A key campaign message, the BTHA is asking Prime Minister Boris Johnson’s government to ‘Build Back Safer’, a playful riff on the Build Back Better slogan adopted by the Conservatives in the wake of the pandemic. In the organisation’s view, the most straightforward way to improve accountability for the products purchased on platforms would be to strengthen consumers’ rights - to bring private law actions against the online marketplaces that toys have been purchased from, and to place the burden on pursuing enforcement actions against third-party sellers on the online marketplaces rather than on consumers.
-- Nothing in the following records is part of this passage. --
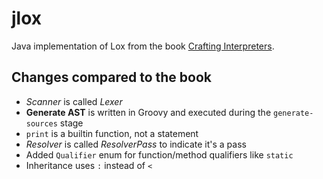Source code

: # jlox

Java implementation of Lox from the book [Crafting Interpreters](https://craftinginterpreters.com).

## Changes compared to the book
* _Scanner_ is called _Lexer_
* **Generate AST** is written in Groovy and executed during the `generate-sources` stage
* `print` is a builtin function, not a statement
* _Resolver_ is called _ResolverPass_ to indicate it's a pass
* Added `Qualifier` enum for function/method qualifiers like `static`
* Inheritance uses `:` instead of `<`

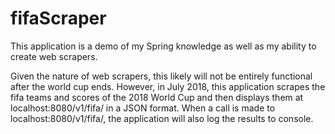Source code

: # fifaScraper

This application is a demo of my Spring knowledge as well as my ability to create web scrapers.

Given the nature of web scrapers, this likely will not be entirely functional after the world cup ends.
However, in July 2018, this application scrapes the fifa teams and scores of the 2018 World Cup and then
displays them at localhost:8080/v1/fifa/ in a JSON format. When a call is made to localhost:8080/v1/fifa/,
the application will also log the results to console.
Given the slow speed with which online marketplaces have been willing to act to remove unsafe products, and the limitations in the voluntary remedial schemes they have established, legislation will be required to effect meaningful change. Such legislation would provide consumers with routes of redress that are clearly defined, and actionable in practice, if harm is suffered because of illegal and/or unsafe toys purchased via an online marketplace.
One thing’s for sure though: without the full force of the toy industry behind the campaign, change won’t arrive as fast as it should. Toy World is therefore asking its readers to get involved today – and ensure kids’ safety is toyed with no longer.